Utah Court of Appeals
Can a business loan contract be void for lack of agreement on personal liability? Thomas v. Mattena Explained
Summary
Thomas loaned $300,000 to Bad Lands LLC and executed a promissory note with the Mattenas, but the parties disagreed about personal liability. The district court ruled that only Bad Lands was liable for the loan repayment due to lack of agreement on personal liability. Thomas appealed, arguing that without agreement on personal liability, no contract existed at all.
Practice Areas & Topics
Analysis
The Utah Court of Appeals addressed whether disagreement about personal liability can invalidate an entire business loan contract in Thomas v. Mattena. This case highlights the importance of clear contract drafting and proper preservation of appellate arguments.
Background and Facts
Thomas, acting as trustee, loaned $300,000 to Bad Lands Bow Hunters LLC for building improvements and startup costs. The Mattenas, who owned the LLC, executed a promissory note, but the district court found the language was “ambiguous and was not clearly drafted to indicate individual liability.” While Thomas believed both the LLC and the Mattenas would be jointly liable, the Mattenas believed only the company would be responsible, similar to a previous loan arrangement with a family member.
Key Legal Issues
The central question was whether the absence of a meeting of the minds regarding personal liability rendered the entire loan contract unenforceable. Thomas argued that because personal liability was an integral term, the lack of agreement on this issue voided the contract completely.
Court’s Analysis and Holding
The Court of Appeals first addressed preservation of error. Thomas had not argued to the trial court that no contract existed due to the personal liability disagreement, only that she failed to prove personal liability attached to the Mattenas. This failure to preserve the issue limited review to plain error.

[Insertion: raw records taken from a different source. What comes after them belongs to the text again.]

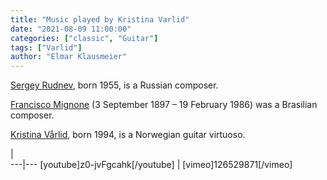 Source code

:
 ```yaml
---
title: "Music played by Kristina Varlid"
date: "2021-08-09 11:00:00"
categories: ["classic", "Guitar"]
tags: ["Varlid"]
author: "Elmar Klausmeier"
---
```


[Sergey Rudnev](https://www.naxos.com/person/Sergei_Rudnev/66503.htm), born 1955, is a Russian composer.

[Francisco Mignone](https://en.wikipedia.org/wiki/Francisco_Mignone) (3 September 1897 &ndash; 19 February 1986) was a Brasilian composer.

[Kristina Vårlid](https://www.kristinavarlid.com/biography), born 1994, is a Norwegian guitar virtuoso.

   |   
---|---
[youtube]z0-jvFgcahk[/youtube] | [vimeo]126529871[/vimeo]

Under plain error review, the court found no settled law establishing that personal-liability clauses are integral features of business-loan contracts. The court noted that Utah’s LLC statute provides a default rule protecting members from personal liability, suggesting that omitting such clauses may simply invoke the statutory default rather than invalidate the contract.
Practice Implications
This decision emphasizes the critical importance of presenting complete legal theories to trial courts. Practitioners should ensure that all potential contract formation arguments are raised below to avoid being limited to plain error review. When drafting loan agreements involving LLCs, attorneys should explicitly address personal liability to avoid ambiguity and potential disputes about the parties’ intent.
Case Details
Case Name
Thomas v. Mattena
Citation
2017 UT App 81
Court
Utah Court of Appeals
Case Number
No. 20150987-CA
Date Decided
May 11, 2017
Outcome
Affirmed
Holding
A personal-liability clause is not an integral feature of a business-loan contract, and the absence of agreement on personal liability does not render the entire loan contract unenforceable.
Standard of Review
Correctness for questions of contract existence; plain error review for unpreserved issues
Practice Tip
When challenging contract formation on appeal, ensure the legal theory was presented to the trial court to avoid preservation issues that limit review to plain error.